Chapter 7. Statistical Graphics

One of the hardest parts of an analysis is producing quality supporting graphics. Conversely, a good graph is one of the best ways to present findings. Fortunately, R provides excellent graphing capabilities, both in the base installation and with add-on packages such as lattice and ggplot2. We will briefly present some simple graphs using base graphics and then show their counterparts in ggplot2. This will be supplemented throughout the book where supporting graphics—with code—will be made using ggplot2 and occasionally base graphics.

Graphics are used in statistics primarily for two reasons: exploratory data analysis (EDA) and presenting results. Both are incredibly important but must be targeted to different audiences.

7.1. Base Graphics

When graphing for the first time with R, most people use base graphics and then move on to ggplot2 when their needs become more complex. While base graphs can be beautiful creations, we recommend spending the most time learning about ggplot2 in Section 7.2. This section is here for completeness and because base graphics are just needed, especially for modifying the plots generated by other functions.

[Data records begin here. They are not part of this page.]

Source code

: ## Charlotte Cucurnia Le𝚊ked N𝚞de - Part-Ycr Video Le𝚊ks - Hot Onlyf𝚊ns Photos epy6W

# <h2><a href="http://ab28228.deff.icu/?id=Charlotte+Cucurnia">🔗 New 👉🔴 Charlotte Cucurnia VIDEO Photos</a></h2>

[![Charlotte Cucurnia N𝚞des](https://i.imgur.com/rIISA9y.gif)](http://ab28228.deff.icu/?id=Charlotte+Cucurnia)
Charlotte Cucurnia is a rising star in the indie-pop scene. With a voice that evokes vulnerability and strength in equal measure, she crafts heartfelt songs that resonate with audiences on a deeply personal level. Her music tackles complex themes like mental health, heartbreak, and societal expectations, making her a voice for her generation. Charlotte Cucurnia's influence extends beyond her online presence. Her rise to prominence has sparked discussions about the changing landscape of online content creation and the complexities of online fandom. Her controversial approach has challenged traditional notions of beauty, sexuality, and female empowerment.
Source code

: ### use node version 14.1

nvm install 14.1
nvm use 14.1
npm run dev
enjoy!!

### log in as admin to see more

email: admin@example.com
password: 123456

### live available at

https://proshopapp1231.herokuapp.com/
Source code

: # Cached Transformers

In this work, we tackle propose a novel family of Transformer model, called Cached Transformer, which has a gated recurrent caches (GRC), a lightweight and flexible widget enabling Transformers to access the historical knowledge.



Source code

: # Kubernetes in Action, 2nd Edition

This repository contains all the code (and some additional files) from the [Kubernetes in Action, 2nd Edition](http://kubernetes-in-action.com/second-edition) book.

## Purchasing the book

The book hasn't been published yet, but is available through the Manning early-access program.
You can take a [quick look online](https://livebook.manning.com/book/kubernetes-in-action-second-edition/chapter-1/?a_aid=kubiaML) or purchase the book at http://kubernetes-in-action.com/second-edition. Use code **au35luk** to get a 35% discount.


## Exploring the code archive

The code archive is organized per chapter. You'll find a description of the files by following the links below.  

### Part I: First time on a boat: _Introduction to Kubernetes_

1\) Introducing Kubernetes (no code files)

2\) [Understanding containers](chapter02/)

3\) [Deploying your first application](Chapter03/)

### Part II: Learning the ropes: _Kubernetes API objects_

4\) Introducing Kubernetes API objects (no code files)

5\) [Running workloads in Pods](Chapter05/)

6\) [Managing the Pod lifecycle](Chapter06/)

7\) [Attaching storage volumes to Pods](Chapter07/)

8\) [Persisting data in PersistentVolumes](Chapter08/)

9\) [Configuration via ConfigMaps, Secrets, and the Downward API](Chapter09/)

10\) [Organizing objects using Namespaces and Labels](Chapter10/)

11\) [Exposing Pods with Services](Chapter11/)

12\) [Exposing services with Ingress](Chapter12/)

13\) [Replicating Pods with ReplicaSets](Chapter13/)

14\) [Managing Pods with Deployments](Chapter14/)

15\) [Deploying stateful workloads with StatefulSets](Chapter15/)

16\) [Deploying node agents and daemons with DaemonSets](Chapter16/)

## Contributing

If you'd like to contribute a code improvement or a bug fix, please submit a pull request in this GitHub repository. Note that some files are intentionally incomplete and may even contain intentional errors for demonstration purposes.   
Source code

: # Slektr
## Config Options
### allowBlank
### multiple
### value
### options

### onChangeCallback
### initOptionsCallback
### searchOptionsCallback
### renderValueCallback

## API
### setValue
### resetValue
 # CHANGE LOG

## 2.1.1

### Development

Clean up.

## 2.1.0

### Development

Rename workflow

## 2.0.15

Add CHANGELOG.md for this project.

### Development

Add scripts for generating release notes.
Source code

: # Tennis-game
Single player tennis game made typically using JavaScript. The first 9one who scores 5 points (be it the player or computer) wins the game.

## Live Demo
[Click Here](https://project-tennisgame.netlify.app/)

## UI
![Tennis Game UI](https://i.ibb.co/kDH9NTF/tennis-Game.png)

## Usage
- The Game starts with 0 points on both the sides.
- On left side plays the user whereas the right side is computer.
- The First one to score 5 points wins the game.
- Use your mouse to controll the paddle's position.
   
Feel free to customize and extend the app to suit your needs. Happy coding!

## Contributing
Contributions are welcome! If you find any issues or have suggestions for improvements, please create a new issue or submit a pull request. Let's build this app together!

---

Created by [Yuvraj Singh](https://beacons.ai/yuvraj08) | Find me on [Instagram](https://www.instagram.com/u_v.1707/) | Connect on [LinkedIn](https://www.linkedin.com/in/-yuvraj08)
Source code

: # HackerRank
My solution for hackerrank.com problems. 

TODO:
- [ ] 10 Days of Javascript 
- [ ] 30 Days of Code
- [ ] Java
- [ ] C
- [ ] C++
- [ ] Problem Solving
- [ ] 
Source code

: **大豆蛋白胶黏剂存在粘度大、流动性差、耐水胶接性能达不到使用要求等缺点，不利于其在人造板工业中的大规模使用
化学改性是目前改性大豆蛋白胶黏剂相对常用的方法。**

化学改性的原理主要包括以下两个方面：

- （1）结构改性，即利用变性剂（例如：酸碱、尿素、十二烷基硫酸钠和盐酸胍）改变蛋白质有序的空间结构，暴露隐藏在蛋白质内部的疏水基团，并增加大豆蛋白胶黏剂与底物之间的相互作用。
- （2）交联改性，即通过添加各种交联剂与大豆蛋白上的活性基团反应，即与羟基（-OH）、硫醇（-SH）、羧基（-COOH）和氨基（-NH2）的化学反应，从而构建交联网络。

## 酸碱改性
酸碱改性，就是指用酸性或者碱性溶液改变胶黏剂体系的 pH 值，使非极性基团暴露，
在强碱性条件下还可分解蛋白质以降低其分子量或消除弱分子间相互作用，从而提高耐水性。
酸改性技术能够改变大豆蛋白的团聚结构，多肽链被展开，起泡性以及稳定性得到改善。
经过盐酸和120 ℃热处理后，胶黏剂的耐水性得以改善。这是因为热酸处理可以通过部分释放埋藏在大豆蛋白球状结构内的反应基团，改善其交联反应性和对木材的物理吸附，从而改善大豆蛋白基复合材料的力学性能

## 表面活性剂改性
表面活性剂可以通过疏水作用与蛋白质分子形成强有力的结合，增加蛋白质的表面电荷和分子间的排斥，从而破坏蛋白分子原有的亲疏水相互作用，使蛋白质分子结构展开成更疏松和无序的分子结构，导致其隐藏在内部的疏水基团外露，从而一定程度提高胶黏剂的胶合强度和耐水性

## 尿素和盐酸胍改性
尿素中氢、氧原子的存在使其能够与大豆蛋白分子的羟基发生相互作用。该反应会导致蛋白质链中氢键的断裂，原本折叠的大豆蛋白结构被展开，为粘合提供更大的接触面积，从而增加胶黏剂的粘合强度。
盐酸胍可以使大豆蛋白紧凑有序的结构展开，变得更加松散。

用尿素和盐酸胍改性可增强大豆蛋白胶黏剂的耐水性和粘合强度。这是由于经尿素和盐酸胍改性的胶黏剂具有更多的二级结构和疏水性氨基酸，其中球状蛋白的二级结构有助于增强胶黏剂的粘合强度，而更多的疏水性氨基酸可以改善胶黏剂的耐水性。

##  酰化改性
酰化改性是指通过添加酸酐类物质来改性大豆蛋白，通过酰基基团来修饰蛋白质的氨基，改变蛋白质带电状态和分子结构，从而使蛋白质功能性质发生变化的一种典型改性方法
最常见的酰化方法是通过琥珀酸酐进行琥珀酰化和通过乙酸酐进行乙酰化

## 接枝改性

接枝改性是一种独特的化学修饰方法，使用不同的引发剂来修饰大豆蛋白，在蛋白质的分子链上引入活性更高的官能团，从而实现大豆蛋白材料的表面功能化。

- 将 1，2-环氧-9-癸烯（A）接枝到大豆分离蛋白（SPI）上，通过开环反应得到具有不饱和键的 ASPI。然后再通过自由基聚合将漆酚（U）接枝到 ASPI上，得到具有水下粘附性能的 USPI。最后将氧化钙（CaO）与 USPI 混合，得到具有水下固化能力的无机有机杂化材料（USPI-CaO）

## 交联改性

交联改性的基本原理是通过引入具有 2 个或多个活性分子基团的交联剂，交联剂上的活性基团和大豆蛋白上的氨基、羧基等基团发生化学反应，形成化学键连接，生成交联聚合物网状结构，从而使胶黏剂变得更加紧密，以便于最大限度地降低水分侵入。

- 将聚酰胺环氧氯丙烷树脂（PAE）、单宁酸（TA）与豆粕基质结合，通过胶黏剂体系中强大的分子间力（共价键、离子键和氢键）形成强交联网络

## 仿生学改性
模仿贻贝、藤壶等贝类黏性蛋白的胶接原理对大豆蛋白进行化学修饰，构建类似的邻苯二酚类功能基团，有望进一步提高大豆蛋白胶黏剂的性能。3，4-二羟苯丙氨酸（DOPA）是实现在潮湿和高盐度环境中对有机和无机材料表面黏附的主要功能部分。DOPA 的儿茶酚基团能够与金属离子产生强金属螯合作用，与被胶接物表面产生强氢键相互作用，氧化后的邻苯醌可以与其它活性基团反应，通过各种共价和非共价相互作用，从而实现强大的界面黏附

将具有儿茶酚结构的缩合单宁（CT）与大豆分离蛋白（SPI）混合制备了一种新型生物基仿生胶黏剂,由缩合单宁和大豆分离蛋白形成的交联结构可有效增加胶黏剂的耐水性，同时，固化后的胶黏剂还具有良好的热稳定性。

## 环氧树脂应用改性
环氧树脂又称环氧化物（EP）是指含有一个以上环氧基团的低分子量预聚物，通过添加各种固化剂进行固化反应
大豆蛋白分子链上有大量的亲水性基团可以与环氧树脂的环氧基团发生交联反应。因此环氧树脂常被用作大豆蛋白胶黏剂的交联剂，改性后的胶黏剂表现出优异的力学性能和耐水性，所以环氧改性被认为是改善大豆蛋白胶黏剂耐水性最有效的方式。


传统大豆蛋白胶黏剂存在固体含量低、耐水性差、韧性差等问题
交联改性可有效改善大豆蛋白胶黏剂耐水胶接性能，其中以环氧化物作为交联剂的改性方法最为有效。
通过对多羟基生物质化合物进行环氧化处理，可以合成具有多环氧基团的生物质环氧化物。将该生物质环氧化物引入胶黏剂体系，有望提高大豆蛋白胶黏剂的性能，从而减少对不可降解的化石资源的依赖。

Before we can go any further we need some data. Most of the datasets built into R are tiny, even by standards from ten years ago. A good dataset for example graphs is, ironically, included with ggplot2. In order to access it, ggplot2 must first be installed and loaded. Then the diamonds data can be loaded and inspected.

> require(ggplot2)
> data(diamonds)
> head(diamonds)

  carat       cut color clarity depth table price    x    y    z
1  0.23     Ideal     E     SI2  61.5    55   326 3.95 3.98 2.43
2  0.21   Premium     E     SI1  59.8    61   326 3.89 3.84 2.31
3  0.23      Good     E     VS1  56.9    65   327 4.05 4.07 2.31
4  0.29   Premium     I     VS2  62.4    58   334 4.20 4.23 2.63
5  0.31      Good     J     SI2  63.3    58   335 4.34 4.35 2.75
6  0.24 Very Good     J    VVS2  62.8    57   336 3.94 3.96 2.48

7.1.1. Base Histograms

The most common graph of data in a single variable is a histogram. This shows the distribution of values for that variable. Creating a histogram is very simple and illustrated in Figure 7.1 for the carat column in diamonds.

> hist(diamonds$carat, main = "Carat Histogram", xlab = "Carat")

Image

Figure 7.1 Histogram of diamond carats.

This shows the distribution of the carat size. Notice that the title was set using the main argument and the x-axis label with the xlab argument. More complicated histograms are easier to create with ggplot2. These extra capabilities are presented in Section 7.2.1.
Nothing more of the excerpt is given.